Given records:
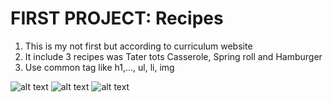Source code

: # FIRST PROJECT: Recipes

1. This is my not first but according to curriculum website
2. It include 3 recipes was Tater tots Casserole, Spring roll and Hamburger
3. Use common tag like h1,..., ul, li, img

![alt text](https://www.allrecipes.com/thmb/rXl2rAifPPOMmEqLjnwuLBlNjis=/0x512/filters:no_upscale():max_bytes(150000):strip_icc():format(webp)/222037-tater-tot-casserole-VAT-hero-02-4x3-b2a2f3da9aa745d3ad8936edfd9eaf97.jpg)
![alt text](https://www.allrecipes.com/thmb/Hmni1cu_75Co5MsZp2b5rcWN5ms=/750x0/filters:no_upscale():max_bytes(150000):strip_icc():format(webp)/AR-72657-best-hamburger-ever-ddmfs-4x3-hero-878e801ab30445988d007461782b3c25.jpg)
![alt text](https://www.allrecipes.com/thmb/UTwq-EV3qMPpO1tCxTcvisXu070=/750x0/filters:no_upscale():max_bytes(150000):strip_icc():format(webp)/3647841-a4a8dec2b679405783c48c26b6c41db8.jpg)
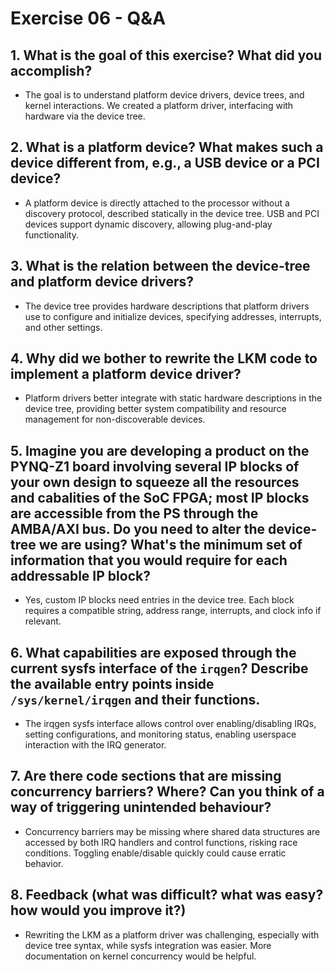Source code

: # Exercise 06 - Q&A

## 1. What is the goal of this exercise? What did you accomplish?
- The goal is to understand platform device drivers, device trees, and kernel interactions. We created a platform driver, interfacing with hardware via the device tree.

## 2. What is a platform device? What makes such a device different from, e.g., a USB device or a PCI device?
- A platform device is directly attached to the processor without a discovery protocol, described statically in the device tree. USB and PCI devices support dynamic discovery, allowing plug-and-play functionality.

## 3. What is the relation between the device-tree and platform device drivers?
- The device tree provides hardware descriptions that platform drivers use to configure and initialize devices, specifying addresses, interrupts, and other settings.

## 4. Why did we bother to rewrite the LKM code to implement a platform device driver?
- Platform drivers better integrate with static hardware descriptions in the device tree, providing better system compatibility and resource management for non-discoverable devices.

## 5. Imagine you are developing a product on the PYNQ-Z1 board involving several IP blocks of your own design to squeeze all the resources and cabalities of the SoC FPGA; most IP blocks are accessible from the PS through the AMBA/AXI bus. Do you need to alter the device-tree we are using? What's the minimum set of information that you would require for each addressable IP block?
- Yes, custom IP blocks need entries in the device tree. Each block requires a compatible string, address range, interrupts, and clock info if relevant.

## 6. What capabilities are exposed through the current sysfs interface of the `irqgen`? Describe the available entry points inside `/sys/kernel/irqgen` and their functions.
- The irqgen sysfs interface allows control over enabling/disabling IRQs, setting configurations, and monitoring status, enabling userspace interaction with the IRQ generator.

## 7. Are there code sections that are missing concurrency barriers? Where? Can you think of a way of triggering unintended behaviour?
- Concurrency barriers may be missing where shared data structures are accessed by both IRQ handlers and control functions, risking race conditions. Toggling enable/disable quickly could cause erratic behavior.

## 8. Feedback (what was difficult? what was easy? how would you improve it?)
- Rewriting the LKM as a platform driver was challenging, especially with device tree syntax, while sysfs integration was easier. More documentation on kernel concurrency would be helpful.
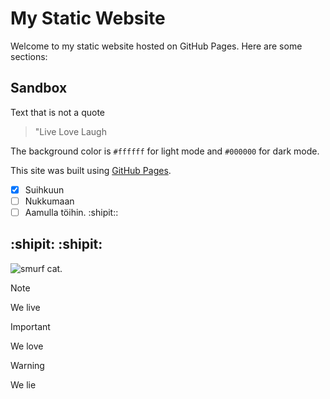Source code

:# My Static Website

Welcome to my static website hosted on GitHub Pages. Here are some sections:

## Sandbox

Text that is not a quote

> "Live Love Laugh

The background color is `#ffffff` for light mode and `#000000` for dark mode.

This site was built using [GitHub Pages](https://pages.github.com/).

- [x] Suihkuun
- [ ] Nukkumaan
- [ ] Aamulla töihin.  :shipit::

## :shipit: :shipit:

![smurf cat.](https://external-preview.redd.it/4ppDuV0vLwQ8ohnv6M1IDxoVJ3_JTM-3OlrQr1vaJQU.jpg?width=640&crop=smart&auto=webp&s=3b4435e777d44c06a4986b49e3e0e5f529cce5d5)

> [!NOTE]
> We live

> [!IMPORTANT]
> We love 

> [!WARNING]
> We lie
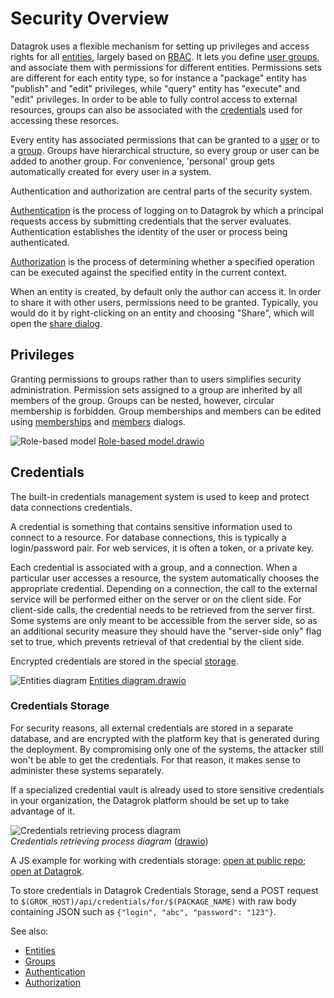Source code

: <!-- TITLE: Security -->
<!-- SUBTITLE: -->

# Security Overview

Datagrok uses a flexible mechanism for setting up privileges and access rights for all [entities](../overview/objects.md),
largely based on [RBAC](https://en.wikipedia.org/wiki/Role-based_access_control). 
It lets you define [user groups](../govern/group.md), and associate them 
with permissions for different entities. Permissions sets are different for each entity type, so for instance a 
"package" entity has "publish" and "edit" privileges, while "query" entity has "execute" and "edit" privileges.
In order to be able to fully control access to external resources, groups can also be associated with the 
[credentials](#credentials) used for accessing these resorces.  

Every entity has associated permissions that can be granted to a [user](user.md) or to a [group](../govern/group.md).
Groups have hierarchical structure, so every group or user can be added to another group.
For convenience, 'personal' group gets automatically created for every user in a system.

Authentication and authorization are central parts of the security system.

[Authentication](authentication.md) is the process of logging on to Datagrok by which a principal 
requests access by submitting credentials that the server evaluates. Authentication establishes the 
identity of the user or process being authenticated.

[Authorization](authorization.md) is the process of determining whether a specified operation can be executed
against the specified entity in the current context.

When an entity is created, by default only the author can access it. In order to share it with other
users, permissions need to be granted. Typically, you would do it by right-clicking on an entity and
choosing "Share", which will open the [share dialog](../collaborate/sharing.md).

## Privileges

Granting permissions to groups rather than to users simplifies security administration. 
Permission sets assigned to a group are inherited by all members of the group. Groups can be nested, however, 
circular membership is forbidden. Group memberships and members can be edited using 
[memberships](edit-group-memberships.md) and [members](edit-group-members.md) dialogs.

![Role-based model](../uploads/security/role-based-model.png "Role-based model")
[Role-based model.drawio](../uploads/security/role-based-model.drawio)

## Credentials

The built-in credentials management system is used to keep and protect data connections credentials. 

A credential is something that contains sensitive information used to connect to a resource. For database
connections, this is typically a login/password pair. For web services, it is often a token, or a private
key.

Each credential is associated with a group, and a connection. When a particular user accesses a resource,
the system automatically chooses the appropriate credential. Depending on a connection, the call to the external
service will be performed either on the server or on the client side. For client-side calls, the credential
needs to be retrieved from the server first. Some systems are only meant to be accessible from the server side,
so as an additional security measure they should have the "server-side only" flag set to true, which prevents
retrieval of that credential by the client side.     

Encrypted credentials are stored in the special [storage](#credentials-storage). 

![Entities diagram](../uploads/security/credentials-entities-diagram.png "Entities diagram")
[Entities diagram.drawio](../uploads/security/credentials-entities-diagram.drawio)

### Credentials Storage

For security reasons, all external credentials are stored in a separate database, and are encrypted with 
the platform key that is generated during the deployment. By compromising only one of the systems, the attacker still
won't be able to get the credentials. For that reason, it makes sense to administer these systems separately. 

If a specialized credential vault is already used to store sensitive credentials in your organization, the
Datagrok platform should be set up to take advantage of it. 
 
![Credentials retrieving process diagram](../uploads/security/credentials-fetch-diagram.png "Credentials retrieving process diagram")  
*Credentials retrieving process diagram* ([drawio](../uploads/security/credentials-fetch-diagram.drawio))

A JS example for working with credentials storage: [open at public repo](packages/ApiSamples/scripts/misc/package-credentials.js); [open at Datagrok](https://public.datagrok.ai/e/ApiSamples:PackageCredentials).

To store credentials in Datagrok Credentials Storage, send a POST request to `$(GROK_HOST)/api/credentials/for/$(PACKAGE_NAME)` with raw body containing JSON such as `{"login", "abc", "password": "123"}`.

See also:
 * [Entities](../overview/objects.md) 
 * [Groups](group.md) 
 * [Authentication](authentication.md) 
 * [Authorization](authorization.md)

Problem requirements:
Skipping the pictures, output the entries exactly as they appear above.

Result of this exercise:
Source code

: # FIRST PROJECT: Recipes

1. This is my not first but according to curriculum website
2. It include 3 recipes was Tater tots Casserole, Spring roll and Hamburger
3. Use common tag like h1,..., ul, li, img

![alt text](https://www.allrecipes.com/thmb/rXl2rAifPPOMmEqLjnwuLBlNjis=/0x512/filters:no_upscale():max_bytes(150000):strip_icc():format(webp)/222037-tater-tot-casserole-VAT-hero-02-4x3-b2a2f3da9aa745d3ad8936edfd9eaf97.jpg)
![alt text](https://www.allrecipes.com/thmb/Hmni1cu_75Co5MsZp2b5rcWN5ms=/750x0/filters:no_upscale():max_bytes(150000):strip_icc():format(webp)/AR-72657-best-hamburger-ever-ddmfs-4x3-hero-878e801ab30445988d007461782b3c25.jpg)
![alt text](https://www.allrecipes.com/thmb/UTwq-EV3qMPpO1tCxTcvisXu070=/750x0/filters:no_upscale():max_bytes(150000):strip_icc():format(webp)/3647841-a4a8dec2b679405783c48c26b6c41db8.jpg)
Source code

: # Exercise 06 - Q&A

## 1. What is the goal of this exercise? What did you accomplish?
- The goal is to understand platform device drivers, device trees, and kernel interactions. We created a platform driver, interfacing with hardware via the device tree.

## 2. What is a platform device? What makes such a device different from, e.g., a USB device or a PCI device?
- A platform device is directly attached to the processor without a discovery protocol, described statically in the device tree. USB and PCI devices support dynamic discovery, allowing plug-and-play functionality.

## 3. What is the relation between the device-tree and platform device drivers?
- The device tree provides hardware descriptions that platform drivers use to configure and initialize devices, specifying addresses, interrupts, and other settings.

## 4. Why did we bother to rewrite the LKM code to implement a platform device driver?
- Platform drivers better integrate with static hardware descriptions in the device tree, providing better system compatibility and resource management for non-discoverable devices.

## 5. Imagine you are developing a product on the PYNQ-Z1 board involving several IP blocks of your own design to squeeze all the resources and cabalities of the SoC FPGA; most IP blocks are accessible from the PS through the AMBA/AXI bus. Do you need to alter the device-tree we are using? What's the minimum set of information that you would require for each addressable IP block?
- Yes, custom IP blocks need entries in the device tree. Each block requires a compatible string, address range, interrupts, and clock info if relevant.

## 6. What capabilities are exposed through the current sysfs interface of the `irqgen`? Describe the available entry points inside `/sys/kernel/irqgen` and their functions.
- The irqgen sysfs interface allows control over enabling/disabling IRQs, setting configurations, and monitoring status, enabling userspace interaction with the IRQ generator.

## 7. Are there code sections that are missing concurrency barriers? Where? Can you think of a way of triggering unintended behaviour?
- Concurrency barriers may be missing where shared data structures are accessed by both IRQ handlers and control functions, risking race conditions. Toggling enable/disable quickly could cause erratic behavior.

## 8. Feedback (what was difficult? what was easy? how would you improve it?)
- Rewriting the LKM as a platform driver was challenging, especially with device tree syntax, while sysfs integration was easier. More documentation on kernel concurrency would be helpful.
Source code

:# My Static Website

Welcome to my static website hosted on GitHub Pages. Here are some sections:

## Sandbox

Text that is not a quote

> "Live Love Laugh

The background color is `#ffffff` for light mode and `#000000` for dark mode.

This site was built using [GitHub Pages](https://pages.github.com/).

- [x] Suihkuun
- [ ] Nukkumaan
- [ ] Aamulla töihin.  :shipit::

## :shipit: :shipit:

![smurf cat.](https://external-preview.redd.it/4ppDuV0vLwQ8ohnv6M1IDxoVJ3_JTM-3OlrQr1vaJQU.jpg?width=640&crop=smart&auto=webp&s=3b4435e777d44c06a4986b49e3e0e5f529cce5d5)

> [!NOTE]
> We live

> [!IMPORTANT]
> We love 

> [!WARNING]
> We lie
Source code

: <!-- TITLE: Security -->
<!-- SUBTITLE: -->

# Security Overview

Datagrok uses a flexible mechanism for setting up privileges and access rights for all [entities](../overview/objects.md),
largely based on [RBAC](https://en.wikipedia.org/wiki/Role-based_access_control). 
It lets you define [user groups](../govern/group.md), and associate them 
with permissions for different entities. Permissions sets are different for each entity type, so for instance a 
"package" entity has "publish" and "edit" privileges, while "query" entity has "execute" and "edit" privileges.
In order to be able to fully control access to external resources, groups can also be associated with the 
[credentials](#credentials) used for accessing these resorces.  

Every entity has associated permissions that can be granted to a [user](user.md) or to a [group](../govern/group.md).
Groups have hierarchical structure, so every group or user can be added to another group.
For convenience, 'personal' group gets automatically created for every user in a system.

Authentication and authorization are central parts of the security system.

[Authentication](authentication.md) is the process of logging on to Datagrok by which a principal 
requests access by submitting credentials that the server evaluates. Authentication establishes the 
identity of the user or process being authenticated.

[Authorization](authorization.md) is the process of determining whether a specified operation can be executed
against the specified entity in the current context.

When an entity is created, by default only the author can access it. In order to share it with other
users, permissions need to be granted. Typically, you would do it by right-clicking on an entity and
choosing "Share", which will open the [share dialog](../collaborate/sharing.md).

## Privileges

Granting permissions to groups rather than to users simplifies security administration. 
Permission sets assigned to a group are inherited by all members of the group. Groups can be nested, however, 
circular membership is forbidden. Group memberships and members can be edited using 
[memberships](edit-group-memberships.md) and [members](edit-group-members.md) dialogs.

![Role-based model](../uploads/security/role-based-model.png "Role-based model")
[Role-based model.drawio](../uploads/security/role-based-model.drawio)

## Credentials

The built-in credentials management system is used to keep and protect data connections credentials. 

A credential is something that contains sensitive information used to connect to a resource. For database
connections, this is typically a login/password pair. For web services, it is often a token, or a private
key.

Each credential is associated with a group, and a connection. When a particular user accesses a resource,
the system automatically chooses the appropriate credential. Depending on a connection, the call to the external
service will be performed either on the server or on the client side. For client-side calls, the credential
needs to be retrieved from the server first. Some systems are only meant to be accessible from the server side,
so as an additional security measure they should have the "server-side only" flag set to true, which prevents
retrieval of that credential by the client side.     

Encrypted credentials are stored in the special [storage](#credentials-storage). 

![Entities diagram](../uploads/security/credentials-entities-diagram.png "Entities diagram")
[Entities diagram.drawio](../uploads/security/credentials-entities-diagram.drawio)

### Credentials Storage

For security reasons, all external credentials are stored in a separate database, and are encrypted with 
the platform key that is generated during the deployment. By compromising only one of the systems, the attacker still
won't be able to get the credentials. For that reason, it makes sense to administer these systems separately. 

If a specialized credential vault is already used to store sensitive credentials in your organization, the
Datagrok platform should be set up to take advantage of it. 
 
![Credentials retrieving process diagram](../uploads/security/credentials-fetch-diagram.png "Credentials retrieving process diagram")  
*Credentials retrieving process diagram* ([drawio](../uploads/security/credentials-fetch-diagram.drawio))

A JS example for working with credentials storage: [open at public repo](packages/ApiSamples/scripts/misc/package-credentials.js); [open at Datagrok](https://public.datagrok.ai/e/ApiSamples:PackageCredentials).

To store credentials in Datagrok Credentials Storage, send a POST request to `$(GROK_HOST)/api/credentials/for/$(PACKAGE_NAME)` with raw body containing JSON such as `{"login", "abc", "password": "123"}`.

See also:
 * [Entities](../overview/objects.md) 
 * [Groups](group.md) 
 * [Authentication](authentication.md) 
 * [Authorization](authorization.md)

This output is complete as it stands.